A broker claims that Halifax has gone back on an informal agreement with advisers over client retention.
Sole broker Danny Lovey urged the lender to be more transparent over a verbal agreement that he says was made around two years ago.
He claims the agreement was that when a borrower is coming to the end of a deal, Halifax would give the broker until six weeks before the mortgage ends to contact the client.
Lovey says it was agreed that, if the broker had not called the client before this six-week cut-off date, then Halifax would contact the customer directly. Lovey claims Halifax has broken the agreement.
On February 21 he accessed a Halifax client tracking system, for a client whose deal ended on April 30.
He wrote to the client on February 29 outlining potential options. Lovey then spoke to the client and was told Halifax had already contacted the customer to offer deals.
Lovey claims Halifax must have called the client more than six weeks before April 30 – therefore breaking the agreement he says was made.
He says: “I don’t know if Halifax has decided to cut out the brokers, but if it has, it does not realise the damage this is doing to the broker and lender relationship.
“I just want brokers to be treated fairly. I am saddened because up until now, Halifax’s service has been good, and the products have been right for the client.”
Paul Silcock, national intermediary account manager for Halifax, says: “We put brokers at the heart of everything we do.

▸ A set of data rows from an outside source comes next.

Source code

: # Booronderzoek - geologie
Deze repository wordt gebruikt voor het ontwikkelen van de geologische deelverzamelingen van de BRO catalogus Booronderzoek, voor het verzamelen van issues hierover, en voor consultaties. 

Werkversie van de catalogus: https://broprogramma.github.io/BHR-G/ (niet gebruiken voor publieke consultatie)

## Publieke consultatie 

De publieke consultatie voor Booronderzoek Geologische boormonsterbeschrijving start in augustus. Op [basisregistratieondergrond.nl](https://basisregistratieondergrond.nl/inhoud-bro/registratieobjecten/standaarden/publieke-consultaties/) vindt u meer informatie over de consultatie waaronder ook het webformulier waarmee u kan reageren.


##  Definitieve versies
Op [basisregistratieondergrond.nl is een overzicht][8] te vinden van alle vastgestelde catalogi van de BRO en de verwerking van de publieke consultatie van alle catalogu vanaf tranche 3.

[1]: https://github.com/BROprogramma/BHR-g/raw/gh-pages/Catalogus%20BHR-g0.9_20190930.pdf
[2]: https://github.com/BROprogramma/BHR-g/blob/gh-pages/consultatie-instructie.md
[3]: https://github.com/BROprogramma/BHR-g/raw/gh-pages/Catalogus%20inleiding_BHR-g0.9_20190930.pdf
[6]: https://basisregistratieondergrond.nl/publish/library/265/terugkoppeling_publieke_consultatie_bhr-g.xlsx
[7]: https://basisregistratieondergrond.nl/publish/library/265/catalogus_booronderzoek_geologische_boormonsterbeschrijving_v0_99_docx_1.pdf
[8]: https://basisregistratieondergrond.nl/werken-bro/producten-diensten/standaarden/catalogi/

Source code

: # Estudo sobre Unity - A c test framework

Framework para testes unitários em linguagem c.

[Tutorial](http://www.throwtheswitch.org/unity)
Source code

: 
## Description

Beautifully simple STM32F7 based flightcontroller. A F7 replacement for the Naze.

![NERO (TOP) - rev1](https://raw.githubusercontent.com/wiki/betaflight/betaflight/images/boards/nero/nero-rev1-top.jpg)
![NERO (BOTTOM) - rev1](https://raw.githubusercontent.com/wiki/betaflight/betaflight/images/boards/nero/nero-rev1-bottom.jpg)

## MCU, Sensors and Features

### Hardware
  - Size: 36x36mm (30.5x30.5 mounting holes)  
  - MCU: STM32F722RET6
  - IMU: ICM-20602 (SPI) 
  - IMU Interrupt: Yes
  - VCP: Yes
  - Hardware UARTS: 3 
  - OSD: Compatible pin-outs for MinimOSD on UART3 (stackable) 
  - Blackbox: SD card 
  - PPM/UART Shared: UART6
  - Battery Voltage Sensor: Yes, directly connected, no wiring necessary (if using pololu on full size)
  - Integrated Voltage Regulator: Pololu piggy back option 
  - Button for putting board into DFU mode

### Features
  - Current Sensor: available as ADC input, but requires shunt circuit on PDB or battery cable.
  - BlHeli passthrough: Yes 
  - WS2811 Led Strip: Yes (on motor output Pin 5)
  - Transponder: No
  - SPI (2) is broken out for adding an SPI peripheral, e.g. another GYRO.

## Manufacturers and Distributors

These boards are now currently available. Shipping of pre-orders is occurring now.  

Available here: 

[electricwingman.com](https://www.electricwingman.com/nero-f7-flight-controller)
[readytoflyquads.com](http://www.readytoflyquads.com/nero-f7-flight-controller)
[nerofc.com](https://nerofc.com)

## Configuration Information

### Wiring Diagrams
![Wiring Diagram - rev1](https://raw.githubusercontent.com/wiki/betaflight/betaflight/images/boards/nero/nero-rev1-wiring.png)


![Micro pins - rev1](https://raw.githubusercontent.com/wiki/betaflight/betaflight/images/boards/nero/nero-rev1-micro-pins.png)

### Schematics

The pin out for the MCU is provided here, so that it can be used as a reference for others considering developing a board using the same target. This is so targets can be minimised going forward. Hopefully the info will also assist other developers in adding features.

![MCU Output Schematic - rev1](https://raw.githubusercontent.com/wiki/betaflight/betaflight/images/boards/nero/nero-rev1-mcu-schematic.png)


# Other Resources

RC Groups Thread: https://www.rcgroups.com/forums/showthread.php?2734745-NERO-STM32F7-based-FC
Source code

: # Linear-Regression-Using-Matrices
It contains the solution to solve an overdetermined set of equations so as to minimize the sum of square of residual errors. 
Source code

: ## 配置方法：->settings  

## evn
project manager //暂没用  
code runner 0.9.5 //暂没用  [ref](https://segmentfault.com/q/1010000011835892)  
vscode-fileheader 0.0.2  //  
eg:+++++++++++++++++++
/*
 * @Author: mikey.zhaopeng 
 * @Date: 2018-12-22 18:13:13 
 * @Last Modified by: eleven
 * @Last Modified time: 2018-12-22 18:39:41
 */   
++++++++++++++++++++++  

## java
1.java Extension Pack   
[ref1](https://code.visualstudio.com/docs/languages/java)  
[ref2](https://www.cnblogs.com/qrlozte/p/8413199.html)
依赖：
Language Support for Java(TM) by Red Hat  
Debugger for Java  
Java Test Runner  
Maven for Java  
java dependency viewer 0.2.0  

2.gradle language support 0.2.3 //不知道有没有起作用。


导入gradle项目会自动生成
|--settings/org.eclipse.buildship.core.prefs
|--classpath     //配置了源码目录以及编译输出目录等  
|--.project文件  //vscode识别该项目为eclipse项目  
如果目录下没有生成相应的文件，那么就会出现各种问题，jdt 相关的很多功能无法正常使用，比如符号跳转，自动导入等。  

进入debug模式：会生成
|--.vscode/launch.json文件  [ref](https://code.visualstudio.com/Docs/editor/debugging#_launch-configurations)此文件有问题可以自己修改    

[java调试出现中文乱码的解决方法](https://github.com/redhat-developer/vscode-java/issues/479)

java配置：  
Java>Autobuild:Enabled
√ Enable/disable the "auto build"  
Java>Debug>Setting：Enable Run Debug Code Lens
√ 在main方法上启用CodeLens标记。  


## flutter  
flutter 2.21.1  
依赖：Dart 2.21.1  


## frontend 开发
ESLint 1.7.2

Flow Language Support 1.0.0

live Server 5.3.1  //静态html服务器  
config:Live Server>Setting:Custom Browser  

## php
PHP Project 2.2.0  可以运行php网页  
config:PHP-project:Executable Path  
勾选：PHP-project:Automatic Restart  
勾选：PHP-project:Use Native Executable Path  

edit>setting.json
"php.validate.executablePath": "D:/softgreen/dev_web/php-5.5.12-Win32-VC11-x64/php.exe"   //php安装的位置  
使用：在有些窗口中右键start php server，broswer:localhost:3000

We also urge brokers to contact customers as soon as possible.”
He says Halifax’s systems allow brokers to process a client’s mortgage up to 13 weeks before the deal ends.
Silcock, who did not confirm if the agreement with brokers had been made two years ago, adds: “Regulation stipulates that we must issue a letter to the client, four weeks before their deal is due to end, to confirm their new monthly payment.
“No other formal agreement is in place.”